The right training fuel helps you feel your best, doesn't cause an upset stomach and promotes steady energy. While that sounds imple enough, it can actually take months or even years for some athletes to dial in to their favorite fuel for before, duringand after any training, event or race.
Once you get a hang of it, you think you're set. Until you have a destination event.
Traveling can throw a challenging wrench into even your best-laid plans. You usually have at least one day of car or airplane travel and restaurant or convenience store food before your event. And then, there's the night-before meal, and the morning of.
While it is a challenge, it's not impossible to stick to your plan and go into your race feeling well-fueled and ready. Having an eatingplan can reduce anxiety and allow for a calm, relaxing evening and morning before your race.
Here are some tips to help you dial in traveling training fuel.
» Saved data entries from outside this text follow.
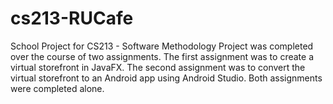 # cs213-RUCafe
School Project for CS213 - Software Methodology
Project was completed over the course of two assignments.
The first assignment was to create a virtual storefront in JavaFX.
The second assignment was to convert the virtual storefront to an Android app using Android Studio.
Both assignments were completed alone.
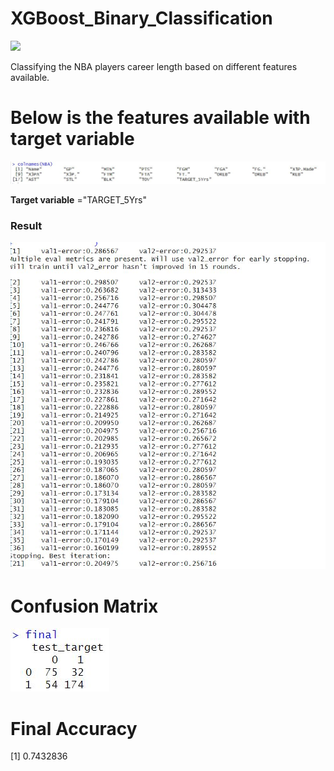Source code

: # XGBoost_Binary_Classification

<img src = "https://cdn-images-1.medium.com/max/777/0*W95kiBrFkCZCoO-3.png" />

Classifying the NBA players career length based on different features available.

# Below is the features available with target variable

<img src ="https://github.com/Gaurav-sketch/XGBoost_Binary_Classification/blob/main/Features.JPG" />

**Target variable** ="TARGET_5Yrs"



### Result 
<img src ="https://github.com/Gaurav-sketch/XGBoost_Binary_Classification/blob/main/Result.JPG" />

# Confusion Matrix
 
<img src ="https://github.com/Gaurav-sketch/XGBoost_Binary_Classification/blob/main/Confusion_Matrix.JPG" />

# Final Accuracy 
[1] 0.7432836
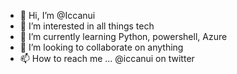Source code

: - 👋 Hi, I’m @Iccanui
- 👀 I’m interested in all things tech
- 🌱 I’m currently learning Python, powershell, Azure
- 💞️ I’m looking to collaborate on anything    
- 📫 How to reach me ... @iccanui on twitter

<!---
Iccanui/Iccanui is a ✨ special ✨ repository because its `README.md` (this file) appears on your GitHub profile.
You can click the Preview link to take a look at your changes.
--->
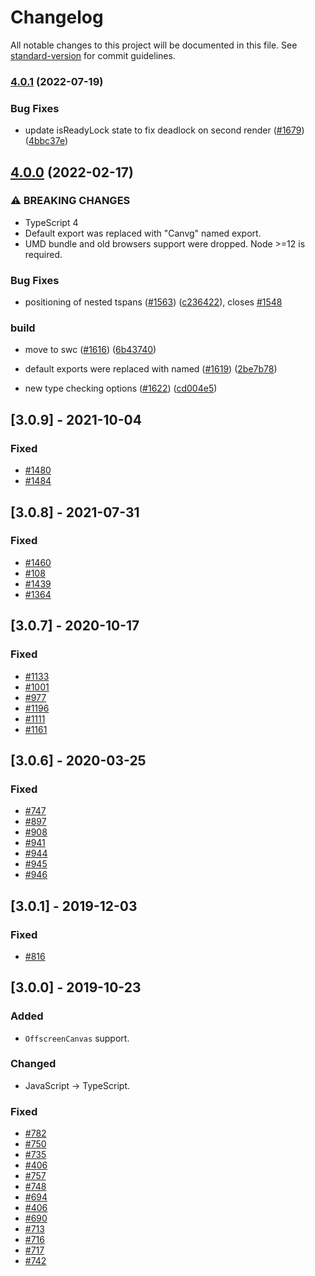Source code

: # Changelog

All notable changes to this project will be documented in this file. See [standard-version](https://github.com/conventional-changelog/standard-version) for commit guidelines.

### [4.0.1](https://github.com/canvg/canvg/compare/v4.0.0...v4.0.1) (2022-07-19)


### Bug Fixes

* update isReadyLock state to fix deadlock on second render ([#1679](https://github.com/canvg/canvg/issues/1679)) ([4bbc37e](https://github.com/canvg/canvg/commit/4bbc37e4d715cccbf0d4033afbb0ae85d2812fce))

## [4.0.0](https://github.com/canvg/canvg/compare/v3.0.8...v4.0.0) (2022-02-17)


### ⚠ BREAKING CHANGES

* TypeScript 4
* Default export was replaced with "Canvg" named export.
* UMD bundle and old browsers support were dropped. Node >=12 is required.

### Bug Fixes

* positioning of nested tspans ([#1563](https://github.com/canvg/canvg/issues/1563)) ([c236422](https://github.com/canvg/canvg/commit/c2364225f7c1a7677122537f8e0b8e83ed40b4f9)), closes [#1548](https://github.com/canvg/canvg/issues/1548)


### build

* move to swc ([#1616](https://github.com/canvg/canvg/issues/1616)) ([6b43740](https://github.com/canvg/canvg/commit/6b43740b100bef31e64f253bb159fd6bdeaae284))


* default exports were replaced with named ([#1619](https://github.com/canvg/canvg/issues/1619)) ([2be7b78](https://github.com/canvg/canvg/commit/2be7b78aef57b70f4d4eb9fe52a02b2619e0bfa3))
* new type checking options ([#1622](https://github.com/canvg/canvg/issues/1622)) ([cd004e5](https://github.com/canvg/canvg/commit/cd004e5ca121ff1a51f4bd55da6d803d9e95c1f1))

## [3.0.9] - 2021-10-04
### Fixed
- [#1480](https://github.com/canvg/canvg/issues/1480)
- [#1484](https://github.com/canvg/canvg/issues/1484)

## [3.0.8] - 2021-07-31
### Fixed
- [#1460](https://github.com/canvg/canvg/issues/1460)
- [#108](https://github.com/canvg/canvg/issues/108)
- [#1439](https://github.com/canvg/canvg/issues/1439)
- [#1364](https://github.com/canvg/canvg/issues/1364)

## [3.0.7] - 2020-10-17
### Fixed
- [#1133](https://github.com/canvg/canvg/issues/1133)
- [#1001](https://github.com/canvg/canvg/issues/1001)
- [#977](https://github.com/canvg/canvg/issues/977)
- [#1196](https://github.com/canvg/canvg/issues/1196)
- [#1111](https://github.com/canvg/canvg/issues/1111)
- [#1161](https://github.com/canvg/canvg/issues/1161)

## [3.0.6] - 2020-03-25
### Fixed
- [#747](https://github.com/canvg/canvg/issues/747)
- [#897](https://github.com/canvg/canvg/issues/897)
- [#908](https://github.com/canvg/canvg/issues/908)
- [#941](https://github.com/canvg/canvg/issues/941)
- [#944](https://github.com/canvg/canvg/issues/944)
- [#945](https://github.com/canvg/canvg/issues/945)
- [#946](https://github.com/canvg/canvg/issues/946)

## [3.0.1] - 2019-12-03
### Fixed
- [#816](https://github.com/canvg/canvg/issues/816)

## [3.0.0] - 2019-10-23
### Added
- `OffscreenCanvas` support.

### Changed
- JavaScript -> TypeScript.

### Fixed
- [#782](https://github.com/canvg/canvg/issues/782)
- [#750](https://github.com/canvg/canvg/issues/750)
- [#735](https://github.com/canvg/canvg/issues/735)
- [#406](https://github.com/canvg/canvg/issues/406)
- [#757](https://github.com/canvg/canvg/issues/757)
- [#748](https://github.com/canvg/canvg/issues/748)
- [#694](https://github.com/canvg/canvg/issues/694)
- [#406](https://github.com/canvg/canvg/issues/406)
- [#690](https://github.com/canvg/canvg/issues/690)
- [#713](https://github.com/canvg/canvg/issues/713)
- [#716](https://github.com/canvg/canvg/pull/716)
- [#717](https://github.com/canvg/canvg/issues/717)
- [#742](https://github.com/canvg/canvg/pull/742)
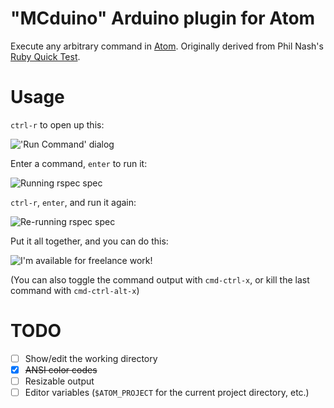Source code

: # "MCduino" Arduino plugin for Atom

Execute any arbitrary command in [Atom](http://atom.io). Originally derived from Phil Nash's [Ruby Quick Test](https://github.com/philnash/ruby-quick-test).

# Usage
`ctrl-r` to open up this:

!['Run Command' dialog](https://raw.githubusercontent.com/kylewlacy/run-command/master/screenshots/run-command.gif)

Enter a command, `enter` to run it:

![Running `rspec spec`](https://raw.githubusercontent.com/kylewlacy/run-command/master/screenshots/run.gif)

`ctrl-r`, `enter`, and run it again:

![Re-running `rspec spec`](https://raw.githubusercontent.com/kylewlacy/run-command/master/screenshots/re-run.gif)

Put it all together, and you can do this:

![I'm available for freelance work!](https://raw.githubusercontent.com/kylewlacy/run-command/master/screenshots/tdd.gif)

(You can also toggle the command output with `cmd-ctrl-x`, or kill the last command with `cmd-ctrl-alt-x`)

# TODO
- [ ] Show/edit the working directory
- [x] ~~ANSI color codes~~
- [ ] Resizable output
- [ ] Editor variables (`$ATOM_PROJECT` for the current project directory, etc.)
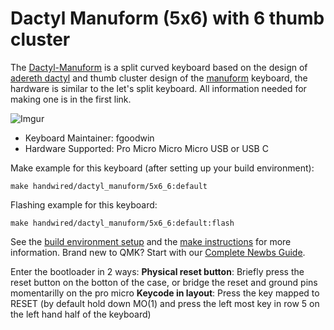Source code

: # Dactyl Manuform (5x6) with 6 thumb cluster

The [Dactyl-Manuform](https://github.com/tshort/dactyl-keyboard) is a split curved keyboard based on the design of [adereth dactyl](https://github.com/adereth/dactyl-keyboard) and thumb cluster design of the [manuform](https://geekhack.org/index.php?topic=46015.0) keyboard, the hardware is similar to the let's split keyboard. All information needed for making one is in the first link.

![Imgur](https://i.imgur.com/MvtMG1vh.png)

* Keyboard Maintainer: fgoodwin
* Hardware Supported: Pro Micro Micro Micro USB or USB C

Make example for this keyboard (after setting up your build environment):

    make handwired/dactyl_manuform/5x6_6:default

Flashing example for this keyboard:

    make handwired/dactyl_manuform/5x6_6:default:flash

See the [build environment setup](https://docs.qmk.fm/#/getting_started_build_tools) and the [make instructions](https://docs.qmk.fm/#/getting_started_make_guide) for more information. Brand new to QMK? Start with our [Complete Newbs Guide](https://docs.qmk.fm/#/newbs).

Enter the bootloader in 2 ways:
    **Physical reset button**: Briefly press the reset button on the botton of the case, or bridge the reset and ground pins momentarilly on the pro micro
    **Keycode in layout**: Press the key mapped to RESET (by default hold down MO(1) and press the left most key in row 5 on the left hand half of the keyboard)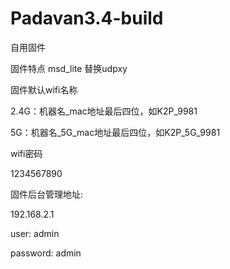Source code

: # Padavan3.4-build
自用固件

固件特点
msd_lite 替换udpxy

固件默认wifi名称 

2.4G：机器名_mac地址最后四位，如K2P_9981

5G：机器名_5G_mac地址最后四位，如K2P_5G_9981

wifi密码

1234567890

固件后台管理地址:

192.168.2.1 

user: admin

password: admin
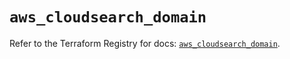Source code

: # `aws_cloudsearch_domain`

Refer to the Terraform Registry for docs: [`aws_cloudsearch_domain`](https://registry.terraform.io/providers/hashicorp/aws/6.8.0/docs/resources/cloudsearch_domain).
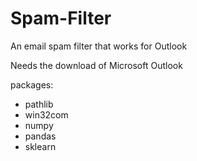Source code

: # Spam-Filter
An email spam filter that works for Outlook

Needs the download of Microsoft Outlook

packages:
  - pathlib
  - win32com
  - numpy
  - pandas
  - sklearn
1. Don't let your travel day turn into an all-you-can-eat grazing buffet in your car. For some reason, road trips often turn into snack-a-thons. Instead, eat as you normally do. Stick to your regular meals and snacks, with breaks of not eating in between; hormone and blood sugar cycles do well with eating and not eating, rather than constant grazing.
2. Snacks: Generally, it's hard to find good-quality snacks on the road or in airports, so try packing your own. In the car, a small cooler can allow you to snack on yogurt, cheese and fruit. Nuts, whole-food bars and carrot or celery sticks are also easily packable.
3. Hydrate well, as traveling often tends to dehydrate athletes. It may be the often hectic schedule that makes you so busy you simply do not drink and fuel properly. It may also be changing climates, the dry airplane air or the airline fluid restrictions.
It's likely a combination of all of these. Whatever the culprit, make it a point to carry fluids with you as much as possible and hydrate well. It also helps to add electrolytes to your fluids the day before, so take along easy-to-carry electrolyte tablets and throw those in 1 to 2 servings of fluids.
Dinner Before the Event:
4. If possible, scope out dinner options ahead of time and find something suitable in advance. If you don't, and you're tired from travel, late getting into town or don't know your way around, you may have to settle for fast food or something that won't agree with you on race day.
5. Keep dinner simple. You need easy-to-digest foods that you know don't upset your stomach. Lean proteins such as chicken, whole-food carbohydrates such as rice, yams, sourdough breads or whole-grain pastas, and low-fiber vegetables such as green leaves, carrots and tomatoes are all good choices. If you're carbo -loading, you can easily add a banana or two from a convenience store or grocer.